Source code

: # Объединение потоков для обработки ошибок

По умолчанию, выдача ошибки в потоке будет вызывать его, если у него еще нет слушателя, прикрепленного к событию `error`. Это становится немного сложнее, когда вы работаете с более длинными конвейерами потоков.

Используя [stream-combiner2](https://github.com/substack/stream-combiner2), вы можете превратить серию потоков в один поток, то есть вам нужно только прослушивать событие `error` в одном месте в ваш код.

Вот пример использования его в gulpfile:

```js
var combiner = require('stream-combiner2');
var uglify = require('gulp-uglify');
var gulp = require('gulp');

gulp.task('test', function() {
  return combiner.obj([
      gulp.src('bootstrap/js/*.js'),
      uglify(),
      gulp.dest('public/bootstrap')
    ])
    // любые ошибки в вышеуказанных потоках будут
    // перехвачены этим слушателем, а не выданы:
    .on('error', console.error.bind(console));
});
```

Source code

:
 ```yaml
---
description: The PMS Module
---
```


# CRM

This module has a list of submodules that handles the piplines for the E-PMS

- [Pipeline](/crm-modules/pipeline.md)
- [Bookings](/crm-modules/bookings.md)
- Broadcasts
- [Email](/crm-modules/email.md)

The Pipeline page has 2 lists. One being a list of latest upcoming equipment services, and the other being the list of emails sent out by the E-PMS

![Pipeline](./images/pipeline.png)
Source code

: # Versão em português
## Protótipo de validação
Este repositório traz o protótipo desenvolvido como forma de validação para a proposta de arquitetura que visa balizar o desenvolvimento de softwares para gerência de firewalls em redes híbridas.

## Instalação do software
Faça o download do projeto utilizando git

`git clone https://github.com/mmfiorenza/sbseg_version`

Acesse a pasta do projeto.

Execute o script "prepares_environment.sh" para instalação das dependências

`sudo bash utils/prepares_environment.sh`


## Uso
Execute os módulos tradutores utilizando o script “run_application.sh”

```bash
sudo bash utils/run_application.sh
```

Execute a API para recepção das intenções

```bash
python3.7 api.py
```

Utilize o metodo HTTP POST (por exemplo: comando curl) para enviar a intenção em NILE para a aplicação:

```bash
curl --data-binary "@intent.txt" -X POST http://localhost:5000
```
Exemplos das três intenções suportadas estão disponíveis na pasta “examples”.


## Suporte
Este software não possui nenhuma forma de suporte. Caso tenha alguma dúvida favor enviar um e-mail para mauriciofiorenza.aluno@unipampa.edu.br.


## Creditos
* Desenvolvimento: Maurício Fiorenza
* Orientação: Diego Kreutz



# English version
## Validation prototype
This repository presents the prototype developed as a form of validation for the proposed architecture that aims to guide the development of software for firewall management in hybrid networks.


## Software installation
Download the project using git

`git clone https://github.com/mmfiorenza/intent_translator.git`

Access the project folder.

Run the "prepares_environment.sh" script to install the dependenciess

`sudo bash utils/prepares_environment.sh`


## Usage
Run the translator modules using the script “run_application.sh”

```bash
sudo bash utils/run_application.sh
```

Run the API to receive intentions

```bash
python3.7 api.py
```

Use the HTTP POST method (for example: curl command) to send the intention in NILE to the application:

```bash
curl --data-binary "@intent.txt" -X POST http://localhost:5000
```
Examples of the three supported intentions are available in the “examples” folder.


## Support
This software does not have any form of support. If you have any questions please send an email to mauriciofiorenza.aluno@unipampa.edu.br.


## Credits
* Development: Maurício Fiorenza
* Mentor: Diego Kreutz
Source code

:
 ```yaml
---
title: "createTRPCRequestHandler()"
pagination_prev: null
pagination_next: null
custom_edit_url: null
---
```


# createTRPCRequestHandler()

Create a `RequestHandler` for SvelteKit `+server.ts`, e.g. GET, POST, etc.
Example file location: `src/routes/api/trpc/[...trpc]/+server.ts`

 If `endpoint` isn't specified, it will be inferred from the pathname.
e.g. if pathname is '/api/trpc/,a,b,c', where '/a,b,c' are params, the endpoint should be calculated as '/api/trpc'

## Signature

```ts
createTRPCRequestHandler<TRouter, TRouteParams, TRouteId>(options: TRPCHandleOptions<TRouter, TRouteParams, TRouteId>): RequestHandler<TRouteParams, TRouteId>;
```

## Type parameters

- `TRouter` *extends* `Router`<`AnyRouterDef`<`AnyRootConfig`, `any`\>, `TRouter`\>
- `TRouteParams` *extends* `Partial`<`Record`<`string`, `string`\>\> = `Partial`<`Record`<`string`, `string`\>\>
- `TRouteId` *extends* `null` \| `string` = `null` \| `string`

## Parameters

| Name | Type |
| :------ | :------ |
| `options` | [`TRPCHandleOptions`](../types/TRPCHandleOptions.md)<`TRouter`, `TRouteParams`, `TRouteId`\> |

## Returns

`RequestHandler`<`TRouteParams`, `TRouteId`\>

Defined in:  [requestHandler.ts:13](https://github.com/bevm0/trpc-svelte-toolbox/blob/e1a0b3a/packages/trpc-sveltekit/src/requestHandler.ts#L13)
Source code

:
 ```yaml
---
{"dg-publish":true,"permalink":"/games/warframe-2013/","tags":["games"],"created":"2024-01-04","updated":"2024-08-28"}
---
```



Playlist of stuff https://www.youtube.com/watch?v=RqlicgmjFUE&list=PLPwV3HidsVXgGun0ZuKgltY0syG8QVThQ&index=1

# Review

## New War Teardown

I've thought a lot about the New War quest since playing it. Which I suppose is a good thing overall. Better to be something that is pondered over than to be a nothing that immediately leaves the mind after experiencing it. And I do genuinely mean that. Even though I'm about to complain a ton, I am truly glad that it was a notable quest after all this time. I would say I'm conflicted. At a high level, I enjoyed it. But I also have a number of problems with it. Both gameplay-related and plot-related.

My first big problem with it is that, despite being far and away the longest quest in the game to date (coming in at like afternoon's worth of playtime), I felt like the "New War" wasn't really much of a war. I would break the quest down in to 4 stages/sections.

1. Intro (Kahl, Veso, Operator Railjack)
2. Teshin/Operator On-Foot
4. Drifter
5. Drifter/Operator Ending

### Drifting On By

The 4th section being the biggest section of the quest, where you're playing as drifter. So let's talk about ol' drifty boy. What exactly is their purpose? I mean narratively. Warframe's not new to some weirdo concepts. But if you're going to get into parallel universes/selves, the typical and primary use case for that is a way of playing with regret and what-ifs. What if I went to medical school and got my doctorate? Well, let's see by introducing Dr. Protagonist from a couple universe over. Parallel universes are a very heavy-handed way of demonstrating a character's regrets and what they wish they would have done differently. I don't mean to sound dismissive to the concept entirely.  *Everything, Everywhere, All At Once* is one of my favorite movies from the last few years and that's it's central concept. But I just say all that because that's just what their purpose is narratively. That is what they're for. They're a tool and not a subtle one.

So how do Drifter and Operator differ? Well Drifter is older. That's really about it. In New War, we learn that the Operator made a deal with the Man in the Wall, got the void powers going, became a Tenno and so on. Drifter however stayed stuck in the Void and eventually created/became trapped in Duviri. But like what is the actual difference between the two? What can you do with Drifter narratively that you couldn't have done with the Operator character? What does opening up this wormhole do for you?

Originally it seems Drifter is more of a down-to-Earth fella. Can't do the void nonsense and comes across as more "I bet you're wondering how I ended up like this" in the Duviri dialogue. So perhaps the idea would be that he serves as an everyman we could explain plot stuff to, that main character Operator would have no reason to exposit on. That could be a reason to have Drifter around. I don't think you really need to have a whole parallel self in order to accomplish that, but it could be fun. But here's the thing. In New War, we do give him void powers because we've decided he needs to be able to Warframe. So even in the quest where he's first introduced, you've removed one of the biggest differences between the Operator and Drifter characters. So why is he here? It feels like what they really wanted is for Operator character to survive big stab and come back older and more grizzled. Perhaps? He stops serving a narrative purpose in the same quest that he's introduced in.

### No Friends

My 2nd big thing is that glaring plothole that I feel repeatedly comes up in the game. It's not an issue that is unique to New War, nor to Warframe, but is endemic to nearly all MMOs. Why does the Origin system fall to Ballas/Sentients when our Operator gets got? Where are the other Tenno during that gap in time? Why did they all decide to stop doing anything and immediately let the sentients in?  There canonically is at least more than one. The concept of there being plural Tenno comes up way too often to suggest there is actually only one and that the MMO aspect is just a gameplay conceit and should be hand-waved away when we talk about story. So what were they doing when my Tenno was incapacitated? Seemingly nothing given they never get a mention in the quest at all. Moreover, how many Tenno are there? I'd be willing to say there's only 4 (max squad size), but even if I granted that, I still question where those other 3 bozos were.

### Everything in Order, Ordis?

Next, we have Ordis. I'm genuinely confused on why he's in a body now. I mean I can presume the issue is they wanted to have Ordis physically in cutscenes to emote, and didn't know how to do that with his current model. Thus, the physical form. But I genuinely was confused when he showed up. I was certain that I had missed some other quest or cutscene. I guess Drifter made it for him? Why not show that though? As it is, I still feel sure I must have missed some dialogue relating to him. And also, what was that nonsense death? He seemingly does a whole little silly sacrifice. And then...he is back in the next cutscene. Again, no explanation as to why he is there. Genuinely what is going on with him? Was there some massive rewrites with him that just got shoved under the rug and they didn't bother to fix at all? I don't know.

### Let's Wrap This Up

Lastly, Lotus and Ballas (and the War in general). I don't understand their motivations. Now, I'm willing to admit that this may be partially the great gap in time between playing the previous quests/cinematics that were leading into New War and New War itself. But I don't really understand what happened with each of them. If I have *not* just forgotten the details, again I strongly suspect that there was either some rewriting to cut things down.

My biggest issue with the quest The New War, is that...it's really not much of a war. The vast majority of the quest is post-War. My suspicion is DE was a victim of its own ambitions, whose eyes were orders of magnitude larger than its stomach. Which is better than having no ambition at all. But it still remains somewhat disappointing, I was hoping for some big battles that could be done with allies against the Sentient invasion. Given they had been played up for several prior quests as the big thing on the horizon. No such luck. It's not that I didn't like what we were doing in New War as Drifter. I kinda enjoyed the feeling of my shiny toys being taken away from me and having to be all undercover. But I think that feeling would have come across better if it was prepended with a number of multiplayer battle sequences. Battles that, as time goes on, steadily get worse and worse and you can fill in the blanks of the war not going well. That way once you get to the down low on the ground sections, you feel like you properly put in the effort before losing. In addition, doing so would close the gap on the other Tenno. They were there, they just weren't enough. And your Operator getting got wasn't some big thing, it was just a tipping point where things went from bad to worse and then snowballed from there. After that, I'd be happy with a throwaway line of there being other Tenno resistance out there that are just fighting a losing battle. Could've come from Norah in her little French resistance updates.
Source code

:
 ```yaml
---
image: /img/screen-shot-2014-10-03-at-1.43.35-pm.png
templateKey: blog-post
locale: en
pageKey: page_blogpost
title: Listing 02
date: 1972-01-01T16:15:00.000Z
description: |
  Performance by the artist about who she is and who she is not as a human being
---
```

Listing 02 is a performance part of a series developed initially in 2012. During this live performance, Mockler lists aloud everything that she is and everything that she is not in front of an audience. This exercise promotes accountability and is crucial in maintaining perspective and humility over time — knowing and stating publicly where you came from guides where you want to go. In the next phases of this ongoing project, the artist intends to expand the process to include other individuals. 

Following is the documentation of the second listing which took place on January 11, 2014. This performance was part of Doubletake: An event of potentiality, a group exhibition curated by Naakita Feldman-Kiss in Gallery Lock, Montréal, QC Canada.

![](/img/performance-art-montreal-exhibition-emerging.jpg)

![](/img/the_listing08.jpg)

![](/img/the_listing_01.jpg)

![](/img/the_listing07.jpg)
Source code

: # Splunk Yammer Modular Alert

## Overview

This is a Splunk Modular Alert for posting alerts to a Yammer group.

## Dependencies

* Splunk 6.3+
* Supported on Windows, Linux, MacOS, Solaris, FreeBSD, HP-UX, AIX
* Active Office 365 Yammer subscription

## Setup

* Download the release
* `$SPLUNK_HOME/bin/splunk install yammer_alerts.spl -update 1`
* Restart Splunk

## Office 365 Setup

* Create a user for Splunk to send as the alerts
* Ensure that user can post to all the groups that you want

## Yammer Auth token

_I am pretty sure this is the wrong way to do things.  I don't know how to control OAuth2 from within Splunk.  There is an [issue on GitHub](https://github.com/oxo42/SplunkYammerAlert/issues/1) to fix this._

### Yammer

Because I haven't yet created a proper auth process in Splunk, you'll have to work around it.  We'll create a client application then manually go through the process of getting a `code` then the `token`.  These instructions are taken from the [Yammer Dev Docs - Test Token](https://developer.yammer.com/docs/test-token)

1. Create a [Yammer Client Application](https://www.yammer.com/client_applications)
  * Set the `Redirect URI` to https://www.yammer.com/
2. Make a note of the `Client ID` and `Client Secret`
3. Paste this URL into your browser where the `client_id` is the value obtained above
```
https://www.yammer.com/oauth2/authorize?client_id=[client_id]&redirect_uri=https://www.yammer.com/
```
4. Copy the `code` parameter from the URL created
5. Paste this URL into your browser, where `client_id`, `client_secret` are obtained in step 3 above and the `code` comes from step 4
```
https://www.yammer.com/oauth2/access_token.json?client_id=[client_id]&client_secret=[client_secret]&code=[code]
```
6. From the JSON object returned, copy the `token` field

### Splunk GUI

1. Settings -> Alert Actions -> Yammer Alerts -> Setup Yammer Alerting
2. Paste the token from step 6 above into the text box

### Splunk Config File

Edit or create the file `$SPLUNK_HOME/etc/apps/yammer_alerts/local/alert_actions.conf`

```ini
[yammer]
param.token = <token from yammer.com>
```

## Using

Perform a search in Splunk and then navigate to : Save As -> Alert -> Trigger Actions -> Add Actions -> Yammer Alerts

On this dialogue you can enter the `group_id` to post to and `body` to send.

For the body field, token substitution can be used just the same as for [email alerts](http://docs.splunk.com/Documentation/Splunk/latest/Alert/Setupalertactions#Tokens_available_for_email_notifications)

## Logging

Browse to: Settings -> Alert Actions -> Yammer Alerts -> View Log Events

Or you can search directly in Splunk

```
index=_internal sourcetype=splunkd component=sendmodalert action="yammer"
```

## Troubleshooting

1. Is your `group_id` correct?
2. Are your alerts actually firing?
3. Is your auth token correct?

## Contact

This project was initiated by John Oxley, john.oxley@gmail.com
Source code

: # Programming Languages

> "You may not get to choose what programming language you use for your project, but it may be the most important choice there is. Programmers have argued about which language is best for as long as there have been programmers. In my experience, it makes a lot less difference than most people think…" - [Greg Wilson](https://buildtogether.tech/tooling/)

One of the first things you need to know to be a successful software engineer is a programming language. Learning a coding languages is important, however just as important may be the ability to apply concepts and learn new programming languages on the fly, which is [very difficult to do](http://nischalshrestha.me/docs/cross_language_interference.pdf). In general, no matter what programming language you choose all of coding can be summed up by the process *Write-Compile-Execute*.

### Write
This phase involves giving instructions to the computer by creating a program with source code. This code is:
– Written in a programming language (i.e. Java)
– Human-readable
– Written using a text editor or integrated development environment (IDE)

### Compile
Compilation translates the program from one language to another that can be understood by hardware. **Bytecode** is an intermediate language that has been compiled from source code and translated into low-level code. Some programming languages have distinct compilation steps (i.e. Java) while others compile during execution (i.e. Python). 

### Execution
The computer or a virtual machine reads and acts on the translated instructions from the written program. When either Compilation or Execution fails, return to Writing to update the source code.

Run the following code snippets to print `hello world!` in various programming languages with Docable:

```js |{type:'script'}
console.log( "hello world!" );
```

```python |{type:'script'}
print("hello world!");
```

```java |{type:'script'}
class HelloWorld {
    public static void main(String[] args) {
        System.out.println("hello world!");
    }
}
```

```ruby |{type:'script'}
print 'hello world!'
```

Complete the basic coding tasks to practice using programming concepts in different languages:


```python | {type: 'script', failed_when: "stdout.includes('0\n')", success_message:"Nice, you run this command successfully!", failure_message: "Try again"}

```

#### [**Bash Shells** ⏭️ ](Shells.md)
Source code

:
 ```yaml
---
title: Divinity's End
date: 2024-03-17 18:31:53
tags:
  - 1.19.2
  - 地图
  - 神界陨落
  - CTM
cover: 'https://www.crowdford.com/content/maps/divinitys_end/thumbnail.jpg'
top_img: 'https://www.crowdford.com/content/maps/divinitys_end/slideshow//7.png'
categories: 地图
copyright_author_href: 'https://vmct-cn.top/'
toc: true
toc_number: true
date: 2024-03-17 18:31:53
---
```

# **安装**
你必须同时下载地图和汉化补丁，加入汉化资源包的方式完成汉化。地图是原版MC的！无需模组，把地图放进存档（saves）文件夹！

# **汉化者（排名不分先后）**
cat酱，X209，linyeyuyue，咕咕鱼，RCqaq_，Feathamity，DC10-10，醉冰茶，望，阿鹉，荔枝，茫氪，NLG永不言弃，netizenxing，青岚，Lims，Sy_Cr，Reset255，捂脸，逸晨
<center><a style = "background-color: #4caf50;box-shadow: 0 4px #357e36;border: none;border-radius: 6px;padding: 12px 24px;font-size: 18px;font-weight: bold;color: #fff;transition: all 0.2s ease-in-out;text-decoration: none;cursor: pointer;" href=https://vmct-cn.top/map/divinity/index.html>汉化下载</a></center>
++++++++
Only lines holding the word "Settings" are wanted, so copy each of them from the records above.

1. Settings -> Alert Actions -> Yammer Alerts -> Setup Yammer Alerting
Browse to: Settings -> Alert Actions -> Yammer Alerts -> View Log Events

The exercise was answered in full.